# Labidochromis caeruleus yeah right



## Woodworm

Got these last weekend. They were billed as Labidochromis caeruleus I know that isn't right, but I do want to know if anyone has a clue if they are something other then a hybrid. I will keep them in my show tank and away from my labs and if they produce fry those will go into my Malagasy tank.


----------



## Woodworm

OK got to figure out the pic thing so I will get them up as soon as I get the right link posted LOL


----------



## Woodworm




----------



## Woodworm

found it :lol:


----------



## Fogelhund

It is as you said...just not very well bred.


----------



## decepticonpaul

they look awesome though


----------



## Woodworm

they are beautiful and I think they will be great in the show tank just don't want to pas on fry if they aren't pure


----------



## Fogelhund

I think they are pure, but I wouldn't want to use them for breeding stock.


----------



## brinkles

What's going on with the blue on their face though? That's interesting.


----------



## Fogelhund

brinkles said:


> What's going on with the blue on their face though? That's interesting.


I've seen that on some males over the years. Not desirable, but it happens.


----------



## punk3r12

desirable to whom? I dig it... i get njot breeding them though... hay maybe just breed for the blue face... that would be sweet. ... i like it!


----------



## 13razorbackfan

I like the blue in the face. I think it is a very nice fish.


----------



## JohanniMan

have a male now that gets a blue face when he eats.. its pretty cool looking


----------



## RifterFish

Where did you get these guys? I've debated this subject before, but what you have is the closest I have seen to pure electric yellows. The common ones you see in most fish stores are bred to be pure yellow with black streaks. What you have are very rare electrics in their purest form. ****, I want some of those. Lucky! These are what the first electric yellows that were discovered looked like. There are a few articles online and they are hard to find. I will so buy your fry - please contact me if you ever breed any. This is certainly a preference. But I have been researching these guys and taking interest in the pure form for a couple years. You just don't find wild-caught yellow labs or even F0 - even if they claim to be. Be proud of what you got. A great find in my opinion. The closest I have come are the bearded ones and warm yellow females with grey streaks and slight barring. What you have are fantastic. Please keep in touch with me. I don't know how many you have but I will buy a male from you for a disclosed amount. We can PM. I am so jealous right now. :drooling:


----------



## Steffano2

They are really cool, and I agree with *RifterFish* definitely not the line bred that you see around everyday. They look like 3 males from the picture?


----------



## ILCichlid

lol Rifter...Just stop with all the bs lies about yellow labs. It's like every thread you want to talk out of your ass.

The fish is nothing but probably an F6 Yellow Lab that's parents were probably from a heavily inbred line.

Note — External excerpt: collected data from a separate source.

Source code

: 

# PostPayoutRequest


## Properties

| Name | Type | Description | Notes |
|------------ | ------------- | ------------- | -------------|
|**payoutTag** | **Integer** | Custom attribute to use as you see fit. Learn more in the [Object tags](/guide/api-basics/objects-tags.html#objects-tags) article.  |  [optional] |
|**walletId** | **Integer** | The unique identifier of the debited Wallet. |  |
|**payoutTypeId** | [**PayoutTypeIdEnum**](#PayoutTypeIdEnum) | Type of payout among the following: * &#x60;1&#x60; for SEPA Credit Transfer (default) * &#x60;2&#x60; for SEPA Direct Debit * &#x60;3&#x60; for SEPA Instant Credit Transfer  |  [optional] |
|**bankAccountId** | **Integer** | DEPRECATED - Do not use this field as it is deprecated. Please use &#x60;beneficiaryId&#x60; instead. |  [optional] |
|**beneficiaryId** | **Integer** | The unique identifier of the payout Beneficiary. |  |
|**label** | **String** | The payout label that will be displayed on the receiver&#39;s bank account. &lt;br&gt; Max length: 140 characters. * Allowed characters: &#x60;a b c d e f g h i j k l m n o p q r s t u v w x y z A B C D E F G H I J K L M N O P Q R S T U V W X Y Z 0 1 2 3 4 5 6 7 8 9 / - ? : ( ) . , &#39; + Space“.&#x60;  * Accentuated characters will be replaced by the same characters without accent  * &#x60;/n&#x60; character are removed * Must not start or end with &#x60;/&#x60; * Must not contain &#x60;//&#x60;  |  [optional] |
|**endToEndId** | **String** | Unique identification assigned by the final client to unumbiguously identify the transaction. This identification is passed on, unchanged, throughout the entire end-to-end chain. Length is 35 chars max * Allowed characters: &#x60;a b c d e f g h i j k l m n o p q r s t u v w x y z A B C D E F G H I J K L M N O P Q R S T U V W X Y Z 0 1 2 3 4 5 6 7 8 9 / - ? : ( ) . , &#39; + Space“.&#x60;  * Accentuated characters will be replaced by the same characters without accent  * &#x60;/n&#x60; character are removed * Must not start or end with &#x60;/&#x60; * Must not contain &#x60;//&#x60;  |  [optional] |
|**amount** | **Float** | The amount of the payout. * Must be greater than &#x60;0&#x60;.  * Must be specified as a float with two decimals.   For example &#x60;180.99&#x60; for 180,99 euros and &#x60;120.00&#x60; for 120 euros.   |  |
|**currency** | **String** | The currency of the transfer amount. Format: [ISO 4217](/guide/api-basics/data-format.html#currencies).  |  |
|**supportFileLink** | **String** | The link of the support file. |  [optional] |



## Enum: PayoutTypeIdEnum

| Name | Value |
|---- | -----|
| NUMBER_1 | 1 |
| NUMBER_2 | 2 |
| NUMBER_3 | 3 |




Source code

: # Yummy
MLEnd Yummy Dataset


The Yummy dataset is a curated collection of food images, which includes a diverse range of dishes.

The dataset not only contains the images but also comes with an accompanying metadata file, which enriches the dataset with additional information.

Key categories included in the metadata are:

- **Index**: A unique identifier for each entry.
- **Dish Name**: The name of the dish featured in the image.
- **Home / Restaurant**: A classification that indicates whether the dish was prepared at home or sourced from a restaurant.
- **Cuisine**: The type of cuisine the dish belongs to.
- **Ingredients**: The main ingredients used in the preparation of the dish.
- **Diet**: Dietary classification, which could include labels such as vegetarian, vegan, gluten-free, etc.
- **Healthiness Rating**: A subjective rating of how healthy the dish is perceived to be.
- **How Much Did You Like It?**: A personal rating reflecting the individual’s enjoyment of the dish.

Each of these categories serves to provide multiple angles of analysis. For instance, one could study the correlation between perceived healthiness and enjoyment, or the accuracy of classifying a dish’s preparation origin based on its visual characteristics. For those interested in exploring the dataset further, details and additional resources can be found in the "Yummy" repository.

The blue color morph on the face isn't that uncommon, it's just like the color morph that has the white throat and belly.


----------



## Nina_b

Yep, must agree with some others - good ol' yellob labs, but not very good quality ones. I'm glad the op likes them, enjoy them!

+1 on not really breeding stock, though.


----------



## 13razorbackfan

I still like them!! The blue faces really provide a beautiful contrast IMO. I would consider getting a some for my tank if they had some around here with blue faces. I am not trying to offend anybody here, hopefully nobody takes it way, but I have never seen the big deal about these fish as they are just plain yellow. Now the ones with the blue faces have peaked my interest.

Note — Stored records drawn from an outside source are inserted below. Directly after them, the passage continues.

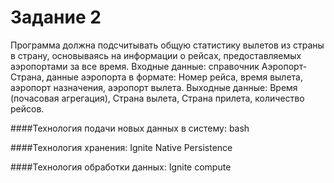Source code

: # Задание 2
Программа должна подсчитывать общую статистику вылетов из страны в страну, основываясь на информации о рейсах, предоставляемых аэропортами за все время. Входные данные: справочник Аэропорт-Страна, данные аэропорта в формате: Номер рейса, время вылета, аэропорт назначения, аэропорт вылета. Выходные данные: Время (почасовая агрегация), Страна вылета, Страна прилета, количество рейсов.

####Технология подачи новых данных в систему: bash

####Технология хранения: Ignite Native Persistence

####Технология обработки данных: Ignite compute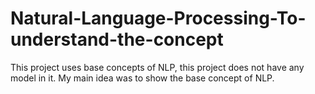 # Natural-Language-Processing-To-understand-the-concept
This project uses base concepts of NLP, this project does not have any model in it. My main idea was to show the base concept of NLP.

Just out of curiosity...I have heard many people say this....why would poor breeding cause their faces to turn blue?


----------



## ILCichlid

Poor breeding doesn't cause the face to turn blue. That is a natural colormorph. It's the barring on that one that is from poor breeding.

The issue is that some people think that the blue face or the white bellied color morphs are from poor breeding when they are not so you get a good amount of breeders who weed them out at a young age.

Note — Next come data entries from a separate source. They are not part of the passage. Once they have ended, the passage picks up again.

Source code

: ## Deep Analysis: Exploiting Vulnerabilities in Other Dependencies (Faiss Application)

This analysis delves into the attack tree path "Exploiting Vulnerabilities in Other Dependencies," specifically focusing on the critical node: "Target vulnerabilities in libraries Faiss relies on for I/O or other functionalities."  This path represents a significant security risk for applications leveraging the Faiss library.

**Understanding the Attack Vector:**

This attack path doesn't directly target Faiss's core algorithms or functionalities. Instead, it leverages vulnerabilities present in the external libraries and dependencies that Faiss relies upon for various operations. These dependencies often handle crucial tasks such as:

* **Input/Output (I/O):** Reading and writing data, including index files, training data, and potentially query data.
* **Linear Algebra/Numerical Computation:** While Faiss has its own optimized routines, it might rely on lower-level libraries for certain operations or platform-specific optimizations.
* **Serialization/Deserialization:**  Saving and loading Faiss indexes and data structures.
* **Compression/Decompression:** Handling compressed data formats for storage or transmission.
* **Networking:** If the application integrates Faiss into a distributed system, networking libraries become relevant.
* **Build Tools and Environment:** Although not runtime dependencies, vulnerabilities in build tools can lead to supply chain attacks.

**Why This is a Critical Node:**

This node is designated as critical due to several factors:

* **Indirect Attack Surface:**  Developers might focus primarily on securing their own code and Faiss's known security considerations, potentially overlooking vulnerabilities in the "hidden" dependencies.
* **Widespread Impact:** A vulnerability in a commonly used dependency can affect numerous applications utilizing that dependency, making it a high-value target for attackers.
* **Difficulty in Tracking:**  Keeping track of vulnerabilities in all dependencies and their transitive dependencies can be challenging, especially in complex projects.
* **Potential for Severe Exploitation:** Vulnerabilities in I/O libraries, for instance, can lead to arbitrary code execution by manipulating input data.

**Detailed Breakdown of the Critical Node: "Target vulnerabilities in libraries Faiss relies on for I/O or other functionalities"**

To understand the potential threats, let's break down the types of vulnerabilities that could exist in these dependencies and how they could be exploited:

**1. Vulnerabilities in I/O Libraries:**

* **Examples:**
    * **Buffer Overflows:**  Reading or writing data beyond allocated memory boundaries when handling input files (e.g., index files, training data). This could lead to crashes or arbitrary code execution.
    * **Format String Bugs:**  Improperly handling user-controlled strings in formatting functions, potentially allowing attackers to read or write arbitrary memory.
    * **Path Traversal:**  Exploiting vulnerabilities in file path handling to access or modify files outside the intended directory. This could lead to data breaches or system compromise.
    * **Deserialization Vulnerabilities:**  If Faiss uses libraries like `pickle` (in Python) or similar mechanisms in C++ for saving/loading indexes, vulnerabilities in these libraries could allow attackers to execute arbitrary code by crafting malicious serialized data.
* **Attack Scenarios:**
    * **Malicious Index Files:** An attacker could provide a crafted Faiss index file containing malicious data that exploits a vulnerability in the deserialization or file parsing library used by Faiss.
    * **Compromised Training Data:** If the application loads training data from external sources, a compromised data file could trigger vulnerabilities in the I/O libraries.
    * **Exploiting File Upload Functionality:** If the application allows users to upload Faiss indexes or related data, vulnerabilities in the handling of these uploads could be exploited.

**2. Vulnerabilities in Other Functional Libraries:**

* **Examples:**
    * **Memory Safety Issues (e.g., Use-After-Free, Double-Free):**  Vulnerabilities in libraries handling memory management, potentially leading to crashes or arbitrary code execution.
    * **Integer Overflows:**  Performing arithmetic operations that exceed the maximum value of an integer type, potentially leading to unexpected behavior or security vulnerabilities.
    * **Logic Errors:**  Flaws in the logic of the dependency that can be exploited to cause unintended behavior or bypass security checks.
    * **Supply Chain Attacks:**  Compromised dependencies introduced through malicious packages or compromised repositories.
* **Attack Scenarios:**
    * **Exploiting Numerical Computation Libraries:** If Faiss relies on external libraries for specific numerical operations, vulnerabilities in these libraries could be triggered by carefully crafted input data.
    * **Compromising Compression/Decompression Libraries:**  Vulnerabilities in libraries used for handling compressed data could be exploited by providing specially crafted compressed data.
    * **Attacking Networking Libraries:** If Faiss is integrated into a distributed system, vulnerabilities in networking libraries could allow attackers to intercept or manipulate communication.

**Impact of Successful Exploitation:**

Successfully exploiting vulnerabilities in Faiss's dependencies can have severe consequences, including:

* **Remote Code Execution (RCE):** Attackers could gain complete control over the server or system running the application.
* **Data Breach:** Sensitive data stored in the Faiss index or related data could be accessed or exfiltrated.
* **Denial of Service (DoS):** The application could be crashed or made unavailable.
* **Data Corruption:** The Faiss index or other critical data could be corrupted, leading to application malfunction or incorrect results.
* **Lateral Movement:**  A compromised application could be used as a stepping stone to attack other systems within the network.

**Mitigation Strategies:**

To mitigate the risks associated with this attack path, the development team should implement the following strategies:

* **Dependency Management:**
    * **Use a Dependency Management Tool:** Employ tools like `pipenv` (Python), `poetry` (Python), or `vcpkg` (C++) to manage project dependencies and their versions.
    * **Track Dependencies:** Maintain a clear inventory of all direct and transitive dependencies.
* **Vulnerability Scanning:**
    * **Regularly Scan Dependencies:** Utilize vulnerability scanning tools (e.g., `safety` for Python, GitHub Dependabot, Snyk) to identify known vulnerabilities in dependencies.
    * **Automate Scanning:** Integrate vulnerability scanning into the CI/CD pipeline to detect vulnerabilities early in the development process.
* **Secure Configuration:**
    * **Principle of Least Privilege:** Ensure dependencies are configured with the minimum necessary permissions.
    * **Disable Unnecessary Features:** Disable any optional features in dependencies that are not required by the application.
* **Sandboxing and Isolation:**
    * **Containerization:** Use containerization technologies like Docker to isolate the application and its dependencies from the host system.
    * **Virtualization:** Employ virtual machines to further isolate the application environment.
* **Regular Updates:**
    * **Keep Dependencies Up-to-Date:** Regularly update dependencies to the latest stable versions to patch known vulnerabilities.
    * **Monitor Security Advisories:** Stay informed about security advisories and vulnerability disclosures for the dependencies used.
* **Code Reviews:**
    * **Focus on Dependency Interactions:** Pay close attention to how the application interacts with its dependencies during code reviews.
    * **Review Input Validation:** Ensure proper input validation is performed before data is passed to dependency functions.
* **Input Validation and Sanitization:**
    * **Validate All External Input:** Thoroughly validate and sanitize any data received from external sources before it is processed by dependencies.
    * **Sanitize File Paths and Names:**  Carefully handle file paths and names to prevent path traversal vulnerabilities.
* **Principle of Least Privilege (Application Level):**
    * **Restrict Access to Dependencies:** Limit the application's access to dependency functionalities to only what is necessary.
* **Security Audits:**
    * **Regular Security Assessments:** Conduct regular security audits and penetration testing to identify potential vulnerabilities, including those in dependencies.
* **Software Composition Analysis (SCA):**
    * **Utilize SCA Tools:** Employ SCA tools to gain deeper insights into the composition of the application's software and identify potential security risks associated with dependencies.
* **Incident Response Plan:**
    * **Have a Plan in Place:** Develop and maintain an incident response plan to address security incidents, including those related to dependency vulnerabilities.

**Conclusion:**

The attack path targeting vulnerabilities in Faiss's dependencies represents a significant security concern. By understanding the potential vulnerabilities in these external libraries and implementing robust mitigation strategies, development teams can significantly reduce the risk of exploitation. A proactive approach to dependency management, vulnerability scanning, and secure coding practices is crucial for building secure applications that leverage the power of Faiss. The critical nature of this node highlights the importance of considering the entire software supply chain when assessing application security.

If you were to go to Malawi in search of Labidochromis caeruleus you would actually come across mostly blue and white versions of these fish. The Yellow version of this species is rare in the wild and when it was first discovered, the founder Stuart Grant refused to collect and export the fish due to his belief that it could push them into extinction.

Pierre brichard later obtained a pair from some scientists that supposedly bribed Stuart Grant's divers into showing them the location and collecting a pair. Brichard managed to breed almost 20,000 of the yellow version of this species all related to that first origional pair in his breeding ponds on the shores of Lake Tanganyika and that is when the yellow version was exported and spread across the world.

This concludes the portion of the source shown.